I have no way of telling whether the UFR is the end-all-be-all or whether Ezeh had other responsibilities, but this was a recurring theme.
Advantage Notre Dame but not by much
Senior Kyle McCarthy and Sophomore Robert Blanton both got picks last week as they shut down Nevada's passing offense. Nevada, however, is a known running team, and while the DB's got a bit of work in, they weren't exactly facing Tom Brady's Patriots here. I expect the unit to be improved, if only because they were starting a slow white boxer at Safety prior to this year. The jury, however, is still out on this unit.
Michigan meanwhile returns Donovon Warren, who was very impressive in his Junior year debut against Western, and Boubacar Cissoko who looked good at times, and competent at others. Boubacar was held out of the second half against Western due to a tweak, and what we saw behind him didn't looke good. I foresee Justin Turner getting some reps this game if Cissoko can't go or re-tweaks something. As long as the four man unit of Warren, Cissoko, Woolfork, and Williams stays on the field, Michigan has a good secondary. If just one of these dudes goes down, we're in trouble
Advantage Michigan as long as they don't get injured. If Floyd sees significant time, this shifts to ND quickly.
This punt still hasn't landed.
In all seriousness, Michigan holds an advantage in this area given the Zoltan factor as well as the 44-yarder kicked last week by Olesnavage. Notre Dame is starting some sort of freshman walkon not named Rudy at kicker, which is questionable, and has a serviceable punter.
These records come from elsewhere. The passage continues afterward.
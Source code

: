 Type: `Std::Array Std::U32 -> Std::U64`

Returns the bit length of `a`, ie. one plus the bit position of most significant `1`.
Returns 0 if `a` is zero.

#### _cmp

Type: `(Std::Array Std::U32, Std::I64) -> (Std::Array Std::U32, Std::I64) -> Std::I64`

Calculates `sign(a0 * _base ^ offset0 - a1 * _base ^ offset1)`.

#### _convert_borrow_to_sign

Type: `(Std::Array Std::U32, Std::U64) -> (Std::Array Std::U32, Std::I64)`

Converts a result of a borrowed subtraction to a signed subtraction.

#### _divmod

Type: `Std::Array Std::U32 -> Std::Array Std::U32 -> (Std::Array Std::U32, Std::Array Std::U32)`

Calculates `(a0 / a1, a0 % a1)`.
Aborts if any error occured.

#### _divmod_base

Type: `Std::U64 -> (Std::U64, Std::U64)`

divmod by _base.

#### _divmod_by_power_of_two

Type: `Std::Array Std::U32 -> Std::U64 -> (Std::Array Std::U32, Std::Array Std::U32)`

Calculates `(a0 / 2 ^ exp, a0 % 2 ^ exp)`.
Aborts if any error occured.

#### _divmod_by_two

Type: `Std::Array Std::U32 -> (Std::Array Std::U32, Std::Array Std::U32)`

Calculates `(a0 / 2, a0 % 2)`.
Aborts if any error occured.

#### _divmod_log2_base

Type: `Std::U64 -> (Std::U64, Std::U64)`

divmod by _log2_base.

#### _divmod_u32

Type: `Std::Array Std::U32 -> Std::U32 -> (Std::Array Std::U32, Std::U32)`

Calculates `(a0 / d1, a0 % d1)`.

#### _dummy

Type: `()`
I think Michigan actually has a better defense provided that they are able to stay on the field without their feet and tendons bending the wrong way. Notre Dame's, however, is not far behind and given the fact that the Michigan offense is still new and still run by newbies, we might be in trouble. If Tate can still make the smart decision in the face of the TENUTA-BLITZ, we'll be in business. If he gets flustered, well, it might be time to start thinking about Central.
Conversely, the Notre Dame offense is definitely better at this stage than the Michigan offense. So we've got a superior offense going against a superior defense, and a shaky offense going against a comparatively shaky defense but not as shaky as I'd like.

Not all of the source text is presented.